(The input begins)

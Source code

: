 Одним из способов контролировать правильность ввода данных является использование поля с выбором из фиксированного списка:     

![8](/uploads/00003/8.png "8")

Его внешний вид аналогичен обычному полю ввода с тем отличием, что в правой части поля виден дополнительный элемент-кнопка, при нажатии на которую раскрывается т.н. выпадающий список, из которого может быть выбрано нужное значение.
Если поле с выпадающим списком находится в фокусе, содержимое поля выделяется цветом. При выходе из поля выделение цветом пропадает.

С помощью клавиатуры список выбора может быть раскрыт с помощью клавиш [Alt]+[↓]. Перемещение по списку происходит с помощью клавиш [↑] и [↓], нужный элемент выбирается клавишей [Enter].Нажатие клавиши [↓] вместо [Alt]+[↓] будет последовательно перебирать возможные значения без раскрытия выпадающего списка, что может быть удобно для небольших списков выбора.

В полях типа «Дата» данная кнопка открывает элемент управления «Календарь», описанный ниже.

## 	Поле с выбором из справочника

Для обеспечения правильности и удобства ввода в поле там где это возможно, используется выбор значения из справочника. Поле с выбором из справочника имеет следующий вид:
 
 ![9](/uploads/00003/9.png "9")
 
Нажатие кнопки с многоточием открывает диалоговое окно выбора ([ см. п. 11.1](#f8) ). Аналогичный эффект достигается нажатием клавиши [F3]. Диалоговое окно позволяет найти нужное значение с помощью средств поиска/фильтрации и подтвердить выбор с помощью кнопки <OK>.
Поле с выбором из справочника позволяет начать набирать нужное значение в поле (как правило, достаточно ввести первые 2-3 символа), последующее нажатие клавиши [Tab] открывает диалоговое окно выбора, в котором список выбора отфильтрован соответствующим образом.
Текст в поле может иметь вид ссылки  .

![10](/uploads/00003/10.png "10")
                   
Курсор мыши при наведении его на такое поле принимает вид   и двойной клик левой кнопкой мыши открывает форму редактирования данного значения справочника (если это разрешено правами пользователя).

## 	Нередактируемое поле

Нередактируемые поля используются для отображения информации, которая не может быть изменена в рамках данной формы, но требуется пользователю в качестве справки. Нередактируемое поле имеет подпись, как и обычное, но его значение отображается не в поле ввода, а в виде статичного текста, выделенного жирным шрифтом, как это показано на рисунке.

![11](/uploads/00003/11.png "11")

(The input ends)

**Task statement**
Scan the data above for the string "открывает" and copy each line where it appears.

**Output of the task**
В полях типа «Дата» данная кнопка открывает элемент управления «Календарь», описанный ниже.
Нажатие кнопки с многоточием открывает диалоговое окно выбора ([ см. п. 11.1](#f8) ). Аналогичный эффект достигается нажатием клавиши [F3]. Диалоговое окно позволяет найти нужное значение с помощью средств поиска/фильтрации и подтвердить выбор с помощью кнопки <OK>.
Поле с выбором из справочника позволяет начать набирать нужное значение в поле (как правило, достаточно ввести первые 2-3 символа), последующее нажатие клавиши [Tab] открывает диалоговое окно выбора, в котором список выбора отфильтрован соответствующим образом.
Курсор мыши при наведении его на такое поле принимает вид   и двойной клик левой кнопкой мыши открывает форму редактирования данного значения справочника (если это разрешено правами пользователя).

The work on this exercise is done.